- Supplied entries
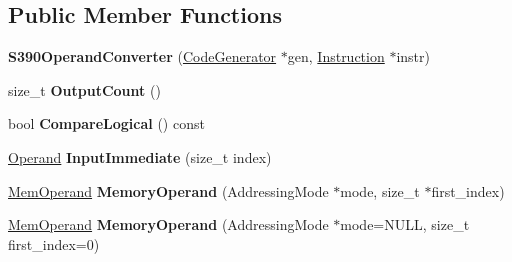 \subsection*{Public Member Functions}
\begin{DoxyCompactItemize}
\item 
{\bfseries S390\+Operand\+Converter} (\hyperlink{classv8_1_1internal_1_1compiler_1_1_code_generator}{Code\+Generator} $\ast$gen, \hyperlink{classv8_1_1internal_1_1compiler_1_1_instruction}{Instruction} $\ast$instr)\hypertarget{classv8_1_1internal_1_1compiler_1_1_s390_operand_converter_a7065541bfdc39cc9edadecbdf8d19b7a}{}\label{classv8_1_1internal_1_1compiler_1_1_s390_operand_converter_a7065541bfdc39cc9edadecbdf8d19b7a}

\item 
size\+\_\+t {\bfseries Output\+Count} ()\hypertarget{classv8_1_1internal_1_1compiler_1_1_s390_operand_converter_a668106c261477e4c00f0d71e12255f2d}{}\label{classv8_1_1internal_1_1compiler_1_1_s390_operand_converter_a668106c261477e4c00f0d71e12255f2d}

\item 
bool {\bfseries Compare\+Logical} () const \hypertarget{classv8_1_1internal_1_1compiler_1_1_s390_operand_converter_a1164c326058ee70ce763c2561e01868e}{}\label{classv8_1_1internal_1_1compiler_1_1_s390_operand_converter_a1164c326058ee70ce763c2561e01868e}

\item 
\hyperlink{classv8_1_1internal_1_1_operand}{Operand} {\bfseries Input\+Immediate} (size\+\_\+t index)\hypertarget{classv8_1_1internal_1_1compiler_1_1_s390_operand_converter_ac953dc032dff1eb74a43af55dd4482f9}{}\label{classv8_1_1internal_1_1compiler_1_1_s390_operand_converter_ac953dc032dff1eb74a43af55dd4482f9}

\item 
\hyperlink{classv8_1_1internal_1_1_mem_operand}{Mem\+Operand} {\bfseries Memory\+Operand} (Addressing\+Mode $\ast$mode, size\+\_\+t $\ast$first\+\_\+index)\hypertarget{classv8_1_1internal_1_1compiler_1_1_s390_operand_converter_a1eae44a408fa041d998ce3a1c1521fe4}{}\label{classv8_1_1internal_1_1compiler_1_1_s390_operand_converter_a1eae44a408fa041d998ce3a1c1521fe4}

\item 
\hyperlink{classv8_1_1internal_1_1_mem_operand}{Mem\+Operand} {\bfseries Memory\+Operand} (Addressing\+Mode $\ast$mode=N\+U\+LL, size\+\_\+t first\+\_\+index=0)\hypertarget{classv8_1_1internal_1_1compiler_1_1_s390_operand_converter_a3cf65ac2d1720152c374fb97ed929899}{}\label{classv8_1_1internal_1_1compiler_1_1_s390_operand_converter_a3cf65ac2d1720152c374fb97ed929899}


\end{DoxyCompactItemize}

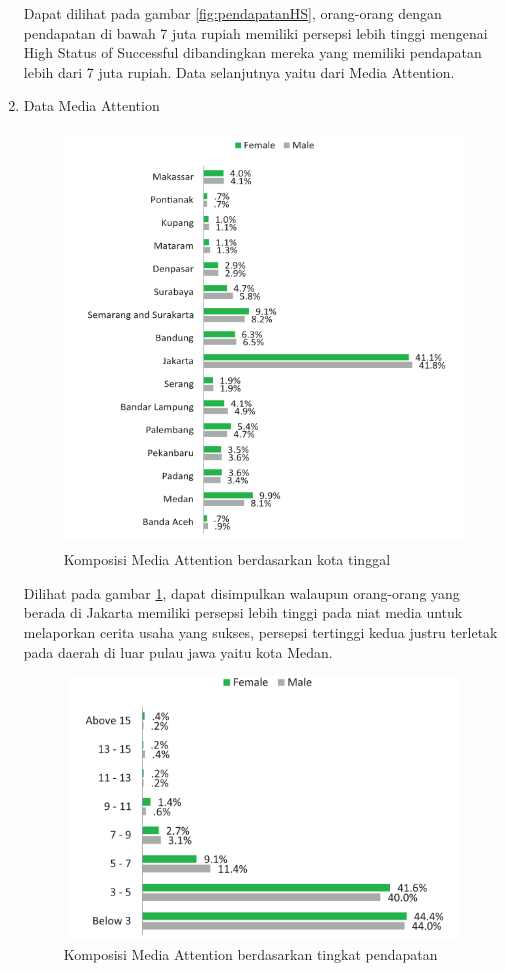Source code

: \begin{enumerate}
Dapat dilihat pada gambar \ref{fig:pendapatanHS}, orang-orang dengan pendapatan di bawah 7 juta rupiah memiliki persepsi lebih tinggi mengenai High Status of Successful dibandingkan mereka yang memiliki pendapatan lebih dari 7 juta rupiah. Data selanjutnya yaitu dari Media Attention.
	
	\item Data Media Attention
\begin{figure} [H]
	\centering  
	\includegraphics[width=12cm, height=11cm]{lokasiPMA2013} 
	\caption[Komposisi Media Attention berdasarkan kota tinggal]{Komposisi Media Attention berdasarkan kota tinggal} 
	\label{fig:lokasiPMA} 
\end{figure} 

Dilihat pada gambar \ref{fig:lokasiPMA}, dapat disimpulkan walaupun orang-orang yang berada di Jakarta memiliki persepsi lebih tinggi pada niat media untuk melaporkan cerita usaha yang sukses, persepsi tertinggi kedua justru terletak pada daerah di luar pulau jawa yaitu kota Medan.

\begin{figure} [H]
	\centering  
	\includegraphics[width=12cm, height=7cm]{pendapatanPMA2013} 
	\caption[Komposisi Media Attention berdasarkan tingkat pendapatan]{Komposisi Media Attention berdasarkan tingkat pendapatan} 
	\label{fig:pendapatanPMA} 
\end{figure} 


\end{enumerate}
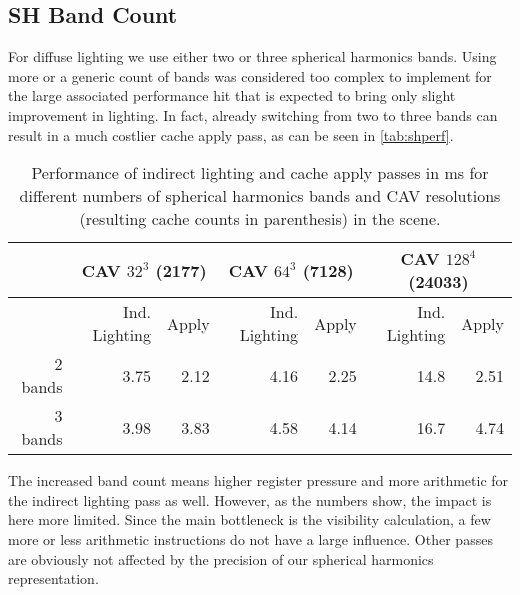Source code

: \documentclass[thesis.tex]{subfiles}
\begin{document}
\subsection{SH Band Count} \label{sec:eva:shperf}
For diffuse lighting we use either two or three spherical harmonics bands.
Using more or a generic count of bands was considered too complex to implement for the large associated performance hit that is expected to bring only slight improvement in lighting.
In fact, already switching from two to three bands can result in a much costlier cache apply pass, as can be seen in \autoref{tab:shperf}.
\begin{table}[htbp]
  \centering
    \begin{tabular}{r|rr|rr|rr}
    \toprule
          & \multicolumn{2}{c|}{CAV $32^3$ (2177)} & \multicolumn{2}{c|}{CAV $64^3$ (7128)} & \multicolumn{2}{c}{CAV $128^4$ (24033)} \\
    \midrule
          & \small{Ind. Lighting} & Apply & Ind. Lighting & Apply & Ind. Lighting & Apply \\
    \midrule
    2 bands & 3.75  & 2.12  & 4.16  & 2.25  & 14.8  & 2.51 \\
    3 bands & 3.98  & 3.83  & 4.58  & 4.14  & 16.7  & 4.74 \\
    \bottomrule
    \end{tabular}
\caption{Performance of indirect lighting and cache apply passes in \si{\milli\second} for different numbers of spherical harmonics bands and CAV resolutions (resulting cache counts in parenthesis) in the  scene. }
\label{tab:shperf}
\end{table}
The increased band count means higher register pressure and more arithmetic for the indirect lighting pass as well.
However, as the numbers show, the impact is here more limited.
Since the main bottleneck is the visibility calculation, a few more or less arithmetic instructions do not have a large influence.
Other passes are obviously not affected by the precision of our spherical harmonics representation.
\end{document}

- Directions for this task
Your task is to copy each line from the material above that includes the word "yaitu".

- Response below
Dapat dilihat pada gambar \ref{fig:pendapatanHS}, orang-orang dengan pendapatan di bawah 7 juta rupiah memiliki persepsi lebih tinggi mengenai High Status of Successful dibandingkan mereka yang memiliki pendapatan lebih dari 7 juta rupiah. Data selanjutnya yaitu dari Media Attention.
Dilihat pada gambar \ref{fig:lokasiPMA}, dapat disimpulkan walaupun orang-orang yang berada di Jakarta memiliki persepsi lebih tinggi pada niat media untuk melaporkan cerita usaha yang sukses, persepsi tertinggi kedua justru terletak pada daerah di luar pulau jawa yaitu kota Medan.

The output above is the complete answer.